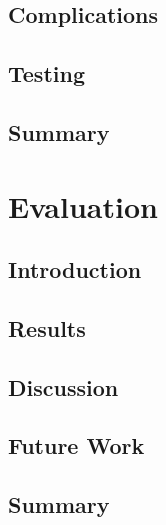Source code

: \documentclass[a4paper,12pt,oneside]{book}
\begin{document}
	\section{Complications}
		
	\section{Testing}
		
	\section{Summary}
		
		
\chapter{Evaluation}
	\section{Introduction}
		
	\section{Results}
		
	\section{Discussion}
		
	\section{Future Work}
		
		\label{ch:futurework} 
	\section{Summary}
		
		


\renewcommand{\bibname}{Bibliography}

\end{document}
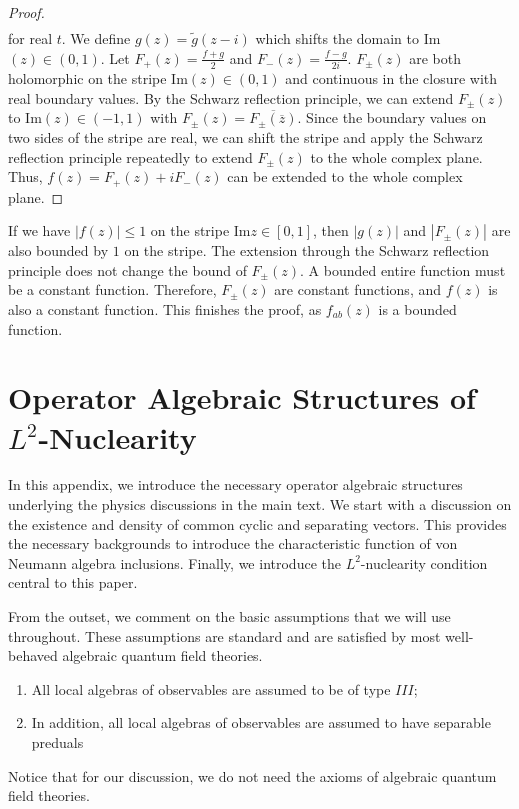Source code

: \documentclass[a4paper,11pt]{article}
\theoremstyle{definition}
\begin{document}
{\begin{proof}
\begin{align}
    \end{align}  
    for real $t$. We define $g(z) = \tilde{g}(z-i)$ which shifts the domain to Im$(z) \in (0,1)$. Let $F_+(z) = \frac{f+g}{2}$ and $F_-(z) = \frac{f-g}{2i}$. $F_\pm(z)$ are both holomorphic on the stripe Im$(z) \in (0,1)$ and continuous in the closure with real boundary values. By the Schwarz reflection principle, we can extend $F_\pm(z)$ to Im$(z) \in (-1,1)$ with $F_\pm(z) = \overline{F_\pm(\overline{z})}$. Since the boundary values on two sides of the stripe are real, we can shift the stripe and apply the Schwarz reflection principle repeatedly to extend $F_\pm(z)$ to the whole complex plane. Thus, $f(z) = F_+(z) + i F_-(z)$ can be extended to the whole complex plane.
\end{proof}
If we have $|f(z)|\leq 1$ on the stripe Im$z \in [0,1]$, then $|g(z)|$ and $|F_\pm(z)|$ are also bounded by $1$ on the stripe. The extension through the Schwarz reflection principle does not change the bound of $F_\pm(z)$. A bounded entire function must be a constant function. Therefore, $F_\pm(z)$ are constant functions, and $f(z)$ is also a constant function. This finishes the proof, as $f_{ab}(z)$ is a bounded function. }

\section{Operator Algebraic Structures of $L^2$-Nuclearity}\label{appendix:operatoralgebraicstructure}
In this appendix, we introduce the necessary operator algebraic structures underlying the physics discussions in the main text. We start with a discussion on the existence and density of common cyclic and separating vectors. This provides the necessary backgrounds to introduce the characteristic function of von Neumann algebra inclusions. Finally, we introduce the $L^2$-nuclearity condition central to this paper.

From the outset, we comment on the basic assumptions that we will use throughout. These assumptions are standard and are satisfied by most well-behaved algebraic quantum field theories.
\begin{enumerate}
    \item All local algebras of observables are assumed to be of type $III$;
    \item In addition, all local algebras of observables are assumed to have separable preduals
\end{enumerate}
Notice that for our discussion, we do not need the axioms of algebraic quantum field theories.
\end{document}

> _WHAT YOU WILL DO_: After identifying the lines above that contain "proof", copy each one.

> _ANSWER AREA_:
{\begin{proof}
\end{proof}
If we have $|f(z)|\leq 1$ on the stripe Im$z \in [0,1]$, then $|g(z)|$ and $|F_\pm(z)|$ are also bounded by $1$ on the stripe. The extension through the Schwarz reflection principle does not change the bound of $F_\pm(z)$. A bounded entire function must be a constant function. Therefore, $F_\pm(z)$ are constant functions, and $f(z)$ is also a constant function. This finishes the proof, as $f_{ab}(z)$ is a bounded function. }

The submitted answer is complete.